A presente investigação sustenta-se, por isso, num estudo qualitativo de caracter

exploratório, descritivo e interpretativo sobre o impacto da doença oncológica em cuidadores de crianças/jovens. Trata-se de um estudo qualitativo porque as investigações qualitativas

privilegiam, essencialmente, a compreensão dos problemas a partir da perspetiva dos sujeitos da investigação. E porque o estudo se preocupa “com a compreensão interativa da ação social, ou seja, leva em conta a compreensão, a inteligibilidade dos fenómenos sociais e os significados e a intencionalidade que lhe atribuem os atores” (Warschauer, Martins & Bógus, 2017, p.438) consideramos que era a abordagem mais adequada. Nesta lógica de pensamento, Bogdan e Biklen (1994) consideram que esta abordagem permite organizar, descrever, representar e explicar em profundidade os fenómenos, observando padrões, temas e categorias, significados e estados subjetivos dos sujeitos, de forma a poder capturar e compreender em pormenor, as perspetivas e os pontos de vista dos cuidadores de crianças/jovens com doença oncológica durante o período de hospitalização, bem como o que ressalvam de toda a sua experiência. A organização e caraterísticas da abordagem qualitativa permitiram, assim, atender e entender os “elementos comuns” pois “o foco está na experiência humana e no reconhecimento de que as relações humanas são complexas” (Warschauer et al., 2017, p.438).
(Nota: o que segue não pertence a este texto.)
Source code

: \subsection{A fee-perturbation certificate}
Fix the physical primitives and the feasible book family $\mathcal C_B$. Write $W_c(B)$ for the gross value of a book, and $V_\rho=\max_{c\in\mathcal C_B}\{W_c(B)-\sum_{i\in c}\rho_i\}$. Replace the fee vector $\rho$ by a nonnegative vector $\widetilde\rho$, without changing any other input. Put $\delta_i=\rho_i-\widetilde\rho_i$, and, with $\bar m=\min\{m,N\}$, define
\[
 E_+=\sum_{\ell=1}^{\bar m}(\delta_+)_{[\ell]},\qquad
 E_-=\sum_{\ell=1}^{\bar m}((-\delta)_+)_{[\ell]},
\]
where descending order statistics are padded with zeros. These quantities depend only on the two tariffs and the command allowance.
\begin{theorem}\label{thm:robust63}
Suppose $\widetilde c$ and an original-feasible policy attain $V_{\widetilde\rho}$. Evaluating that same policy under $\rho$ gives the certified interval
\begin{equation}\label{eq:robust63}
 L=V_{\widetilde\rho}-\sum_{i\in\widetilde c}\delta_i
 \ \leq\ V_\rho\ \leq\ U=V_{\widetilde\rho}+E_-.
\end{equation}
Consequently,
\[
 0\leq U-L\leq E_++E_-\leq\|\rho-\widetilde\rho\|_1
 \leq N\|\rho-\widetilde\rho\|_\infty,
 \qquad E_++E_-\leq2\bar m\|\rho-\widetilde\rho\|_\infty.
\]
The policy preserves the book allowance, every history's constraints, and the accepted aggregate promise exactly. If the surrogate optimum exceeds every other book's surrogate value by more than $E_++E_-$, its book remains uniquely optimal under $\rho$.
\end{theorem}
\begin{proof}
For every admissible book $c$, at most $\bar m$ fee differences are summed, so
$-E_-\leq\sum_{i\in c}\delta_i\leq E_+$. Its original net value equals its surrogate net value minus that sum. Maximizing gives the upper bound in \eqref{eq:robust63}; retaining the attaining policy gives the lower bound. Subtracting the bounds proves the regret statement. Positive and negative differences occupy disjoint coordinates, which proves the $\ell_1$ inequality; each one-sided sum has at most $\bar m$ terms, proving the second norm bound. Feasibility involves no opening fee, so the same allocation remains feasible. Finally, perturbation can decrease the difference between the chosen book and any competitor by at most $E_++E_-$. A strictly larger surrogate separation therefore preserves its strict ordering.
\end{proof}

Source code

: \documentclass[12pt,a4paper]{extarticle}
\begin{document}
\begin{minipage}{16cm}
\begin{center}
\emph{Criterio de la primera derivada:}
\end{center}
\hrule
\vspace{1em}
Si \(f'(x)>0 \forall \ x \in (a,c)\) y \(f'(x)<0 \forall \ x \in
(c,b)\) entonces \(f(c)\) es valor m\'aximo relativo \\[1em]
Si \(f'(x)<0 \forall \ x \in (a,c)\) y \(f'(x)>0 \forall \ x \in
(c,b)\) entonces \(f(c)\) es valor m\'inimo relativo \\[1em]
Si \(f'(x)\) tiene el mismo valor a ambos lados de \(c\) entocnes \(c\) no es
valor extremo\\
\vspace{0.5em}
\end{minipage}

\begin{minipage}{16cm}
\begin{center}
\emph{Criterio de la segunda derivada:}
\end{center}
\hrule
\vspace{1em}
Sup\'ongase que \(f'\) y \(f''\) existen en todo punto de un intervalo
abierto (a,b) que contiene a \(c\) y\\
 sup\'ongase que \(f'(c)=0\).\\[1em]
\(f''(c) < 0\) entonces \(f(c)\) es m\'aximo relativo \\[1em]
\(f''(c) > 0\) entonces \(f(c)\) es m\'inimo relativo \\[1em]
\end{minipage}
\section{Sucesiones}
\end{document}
A presente investigação é também caracterizada como descritiva porque os seus objetivos determinam a identificação das significações parentais sobre a vivência do cancro dos filhos, analisando-a e descrevendo-a, não sendo definidos a priori limites para essa exploração, nem consideradas respostas pré-definidas. É, simultaneamente exploratória porque se conhece muito pouco da realidade em estudo pela limitada ou inexistente bibliografia científica sobre a temática, mas também porque os dados se dirigem ao esclarecimento e delimitação destes fenómenos numa realidade e contexto específico. Consideramos ainda ser descritiva dada a narrativa densa, detalhada e complexa do fenómeno observado em um determinado contexto real, natural e específico (Yin, 2005).